In this study, the utility of both chemical inactivation and heat inactivation in the detection of SARS-CoV-2 RNA by real-time RT-qPCR was tested. The SARS-CoV-2 E primer-probe set was useful for both chemical and heat inactivation using COVID-19 nasopharyngeal swab samples. In concordance with a previous study that also used nasopharyngeal swab samples [18], heat inactivation decreased the sensitivity for N gene real-time RT-qPCR. Unlike other chemical inactivation methods that use lysis buffers (e.g., AVL and Trizol), this study used DNA/RNA Shield™ as an inactivating viral transport medium, as it can both inactivate and preserve viral RNAs and has been cleared for use as a transport medium for COVID-19 testing [19]. Both inactivation methods detected SARS-CoV-2 in acute COVID-19 clinical samples with no significant reduction in detection levels. Using two different inactivation methods, in DENV-2 samples, both methods detected viral RNA up to 5 × 101 PFU/mL, with heat inactivation having minimal impact on real-time RT-qPCR detection levels. The results suggested that these inactivation methods have the potential to reduce the risk of exposure while collecting, transporting, and processing samples with little impact on detection rates for DENV and SARS-CoV-2. As such, the inactivation methods could present a more practical method, especially in resource-limited settings, due to its simplicity in sample handling and as it does not require purchase of additional diagnostic reagents, particularly in regions with co-circulation of flaviviruses and SARS-CoV-2.
Apart from inactivation methods, the utility of direct real-time RT-qPCR on chemical- and heat-inactivated samples for the detection of SARS-CoV-2 and DENV-2 RNA was also determined.

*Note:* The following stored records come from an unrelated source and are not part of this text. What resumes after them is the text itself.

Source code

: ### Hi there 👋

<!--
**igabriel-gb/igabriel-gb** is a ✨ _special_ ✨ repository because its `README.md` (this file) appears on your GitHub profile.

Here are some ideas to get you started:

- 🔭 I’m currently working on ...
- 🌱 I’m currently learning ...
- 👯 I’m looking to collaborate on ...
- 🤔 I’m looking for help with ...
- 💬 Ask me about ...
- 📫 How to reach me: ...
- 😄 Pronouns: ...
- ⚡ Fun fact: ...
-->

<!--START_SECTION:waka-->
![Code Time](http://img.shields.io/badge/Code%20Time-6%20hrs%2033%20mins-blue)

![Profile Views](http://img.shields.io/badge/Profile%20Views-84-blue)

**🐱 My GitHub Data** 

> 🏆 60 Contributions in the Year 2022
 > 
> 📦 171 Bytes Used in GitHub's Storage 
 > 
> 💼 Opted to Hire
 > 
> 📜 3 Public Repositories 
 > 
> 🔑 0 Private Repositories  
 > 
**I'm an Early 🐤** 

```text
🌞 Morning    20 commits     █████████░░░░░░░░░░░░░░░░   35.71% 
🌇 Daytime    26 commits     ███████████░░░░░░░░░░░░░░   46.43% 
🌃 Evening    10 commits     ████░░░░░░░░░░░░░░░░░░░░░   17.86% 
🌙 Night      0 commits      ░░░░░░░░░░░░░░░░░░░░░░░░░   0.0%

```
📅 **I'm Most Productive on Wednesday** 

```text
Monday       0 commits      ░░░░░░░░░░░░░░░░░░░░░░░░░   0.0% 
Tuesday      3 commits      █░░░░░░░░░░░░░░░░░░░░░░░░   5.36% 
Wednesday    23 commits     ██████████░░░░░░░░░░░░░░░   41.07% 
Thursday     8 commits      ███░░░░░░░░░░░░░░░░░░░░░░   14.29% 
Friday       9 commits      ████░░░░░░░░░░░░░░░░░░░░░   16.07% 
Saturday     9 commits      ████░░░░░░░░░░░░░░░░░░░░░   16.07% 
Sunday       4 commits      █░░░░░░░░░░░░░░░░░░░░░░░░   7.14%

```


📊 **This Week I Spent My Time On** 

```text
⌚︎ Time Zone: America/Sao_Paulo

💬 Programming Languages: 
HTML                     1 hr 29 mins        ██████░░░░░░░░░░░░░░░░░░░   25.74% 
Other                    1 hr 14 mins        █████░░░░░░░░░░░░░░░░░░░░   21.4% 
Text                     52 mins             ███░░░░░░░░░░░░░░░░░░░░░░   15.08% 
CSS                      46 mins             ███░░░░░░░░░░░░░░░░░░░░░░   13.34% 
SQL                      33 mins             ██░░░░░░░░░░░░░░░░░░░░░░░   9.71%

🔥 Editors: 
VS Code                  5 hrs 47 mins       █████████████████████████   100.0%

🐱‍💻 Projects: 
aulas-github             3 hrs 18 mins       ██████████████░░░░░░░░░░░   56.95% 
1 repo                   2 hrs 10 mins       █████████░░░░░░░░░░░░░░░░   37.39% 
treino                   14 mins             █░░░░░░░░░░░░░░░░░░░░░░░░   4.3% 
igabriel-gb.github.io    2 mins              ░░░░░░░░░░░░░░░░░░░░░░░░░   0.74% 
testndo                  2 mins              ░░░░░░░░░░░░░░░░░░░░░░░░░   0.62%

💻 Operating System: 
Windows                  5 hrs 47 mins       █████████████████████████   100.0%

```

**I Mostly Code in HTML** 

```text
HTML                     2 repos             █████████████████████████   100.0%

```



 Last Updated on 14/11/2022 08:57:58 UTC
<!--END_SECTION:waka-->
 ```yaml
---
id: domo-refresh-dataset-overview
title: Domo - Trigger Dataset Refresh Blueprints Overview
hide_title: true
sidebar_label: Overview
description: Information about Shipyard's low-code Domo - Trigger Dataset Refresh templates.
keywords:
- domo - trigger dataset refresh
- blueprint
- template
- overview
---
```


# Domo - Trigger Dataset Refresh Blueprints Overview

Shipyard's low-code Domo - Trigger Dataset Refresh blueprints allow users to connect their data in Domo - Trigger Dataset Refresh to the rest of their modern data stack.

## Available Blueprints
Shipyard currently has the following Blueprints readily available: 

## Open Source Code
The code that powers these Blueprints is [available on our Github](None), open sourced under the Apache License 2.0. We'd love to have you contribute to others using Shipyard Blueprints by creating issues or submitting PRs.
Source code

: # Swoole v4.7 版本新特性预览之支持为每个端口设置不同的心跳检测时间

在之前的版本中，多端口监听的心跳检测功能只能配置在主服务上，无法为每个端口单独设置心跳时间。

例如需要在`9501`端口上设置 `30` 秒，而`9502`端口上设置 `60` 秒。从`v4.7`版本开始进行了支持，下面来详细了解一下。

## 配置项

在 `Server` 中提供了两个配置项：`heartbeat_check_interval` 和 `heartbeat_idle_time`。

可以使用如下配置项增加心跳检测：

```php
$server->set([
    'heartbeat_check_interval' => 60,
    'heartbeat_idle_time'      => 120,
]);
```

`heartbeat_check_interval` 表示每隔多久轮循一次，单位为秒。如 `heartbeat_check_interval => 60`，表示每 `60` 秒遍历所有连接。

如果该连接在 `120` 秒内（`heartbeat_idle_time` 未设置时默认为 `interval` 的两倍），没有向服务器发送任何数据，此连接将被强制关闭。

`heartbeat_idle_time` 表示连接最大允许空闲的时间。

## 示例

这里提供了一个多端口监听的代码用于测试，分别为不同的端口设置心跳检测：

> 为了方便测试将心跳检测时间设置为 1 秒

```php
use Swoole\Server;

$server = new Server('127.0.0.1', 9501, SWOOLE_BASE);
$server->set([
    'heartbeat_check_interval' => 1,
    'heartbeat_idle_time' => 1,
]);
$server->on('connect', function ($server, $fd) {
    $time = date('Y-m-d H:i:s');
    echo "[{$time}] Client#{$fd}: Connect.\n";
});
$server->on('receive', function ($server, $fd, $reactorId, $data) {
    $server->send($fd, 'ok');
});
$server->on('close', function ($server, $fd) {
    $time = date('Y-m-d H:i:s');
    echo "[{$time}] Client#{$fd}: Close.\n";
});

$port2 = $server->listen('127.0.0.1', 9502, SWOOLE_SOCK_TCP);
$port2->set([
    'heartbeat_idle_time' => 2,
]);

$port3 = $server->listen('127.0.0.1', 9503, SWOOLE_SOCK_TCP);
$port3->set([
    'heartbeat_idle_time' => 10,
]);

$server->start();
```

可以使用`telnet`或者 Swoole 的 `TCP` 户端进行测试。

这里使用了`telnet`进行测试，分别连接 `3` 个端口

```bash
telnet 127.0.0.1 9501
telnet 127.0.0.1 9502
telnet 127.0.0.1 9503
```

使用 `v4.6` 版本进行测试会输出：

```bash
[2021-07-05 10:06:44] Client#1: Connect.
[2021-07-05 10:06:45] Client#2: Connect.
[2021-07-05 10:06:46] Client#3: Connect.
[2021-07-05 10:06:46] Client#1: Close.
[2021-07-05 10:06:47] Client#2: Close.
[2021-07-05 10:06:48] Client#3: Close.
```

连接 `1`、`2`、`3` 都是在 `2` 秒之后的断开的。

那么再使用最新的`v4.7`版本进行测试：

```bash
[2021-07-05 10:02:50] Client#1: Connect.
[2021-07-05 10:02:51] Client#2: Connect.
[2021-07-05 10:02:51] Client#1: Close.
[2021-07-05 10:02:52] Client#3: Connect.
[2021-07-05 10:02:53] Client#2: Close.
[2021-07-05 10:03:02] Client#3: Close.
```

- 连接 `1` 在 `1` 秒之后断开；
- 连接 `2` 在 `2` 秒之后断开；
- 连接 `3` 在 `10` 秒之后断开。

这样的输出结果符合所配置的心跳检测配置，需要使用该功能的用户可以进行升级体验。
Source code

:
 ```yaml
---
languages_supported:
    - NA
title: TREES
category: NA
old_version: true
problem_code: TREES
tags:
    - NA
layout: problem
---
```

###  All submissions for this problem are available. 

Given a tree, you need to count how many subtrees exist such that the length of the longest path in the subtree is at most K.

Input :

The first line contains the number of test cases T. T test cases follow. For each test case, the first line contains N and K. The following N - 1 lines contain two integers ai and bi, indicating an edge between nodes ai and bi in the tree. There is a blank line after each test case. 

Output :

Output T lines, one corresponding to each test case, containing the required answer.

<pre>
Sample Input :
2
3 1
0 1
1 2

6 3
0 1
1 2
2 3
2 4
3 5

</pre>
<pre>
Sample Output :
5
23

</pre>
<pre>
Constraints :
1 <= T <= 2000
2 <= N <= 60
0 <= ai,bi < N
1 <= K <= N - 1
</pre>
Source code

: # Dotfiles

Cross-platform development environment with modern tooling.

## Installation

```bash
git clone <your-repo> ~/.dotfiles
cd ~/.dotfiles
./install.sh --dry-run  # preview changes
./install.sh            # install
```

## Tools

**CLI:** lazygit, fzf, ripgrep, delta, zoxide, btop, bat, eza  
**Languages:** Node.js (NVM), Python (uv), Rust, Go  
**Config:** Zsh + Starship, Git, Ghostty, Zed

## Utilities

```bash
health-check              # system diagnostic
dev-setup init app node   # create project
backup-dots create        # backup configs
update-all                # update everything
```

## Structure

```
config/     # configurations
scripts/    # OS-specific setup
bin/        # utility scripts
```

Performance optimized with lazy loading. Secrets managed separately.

Conventional RT-qPCR uses extracted RNA and as such, the viral RNA extraction step is typically needed for RT-qPCR [20,21,22]. However, the viral RNA extraction step is expensive, laborious, and time-consuming, and represents a major bottleneck in diagnostic testing particularly during the peak of the COVID-19 epidemic [16]. While viral RNA extraction is useful for downstream application such as sequencing, in clinical settings during outbreaks, the viral RNA extraction step may limit the number of tests that can be done due to limited resources. Commonly used protocols developed for the detection of the novel SARS-CoV-2 require the use of RNA extraction kits [16,23,24,25]. The employment of RNA extraction in the current diagnostic workflow of COVID-19 not only constitutes significant time delay in sample processing, but also the shortage of reagent supply reducing large-scale testing in most countries. It is therefore crucial to explore other rapid, efficient, and scalable diagnostics assays for screening and surveillance. In this study, real-time RT-qPCR-based testing of SARS-CoV-2, and other representative flaviviruses like DENV-2 can be performed without the use of RNA extraction kits, demonstrating the possible utility of a workflow without the RNA extraction step. Chemical or heat-inactivated clinical samples could immediately be subjected to real-time RT-qPCR without intermediate steps. In this study, to further improve the sensitivity of the direct real-time RT-qPCR assay, the utility of a direct RT-qPCR mix (JENA Direct qPCR Master mix) was used with chemical-inactivated DENV-2 clinical samples. The qPCR Master mix reduces the potential inhibition of clinical samples. There were no significant differences between the levels of RNA detected by using JENA cid-RT-qPCR and the conventional direct ci-RT-qPCR, indicating that this direct qPCR method was compatible for clinical samples at comparable levels with that of conventional real-time RT-qPCR. Notably, loss in sensitivity following direct hi-RT-qPCR was observed as reported in a previous study [26]. Heat inactivation likely causes RNA fragmentation; hence it is important to use primer-probe sets that target shorter amplicons in direct hi-RT-qPCR to detect these RNA fragments.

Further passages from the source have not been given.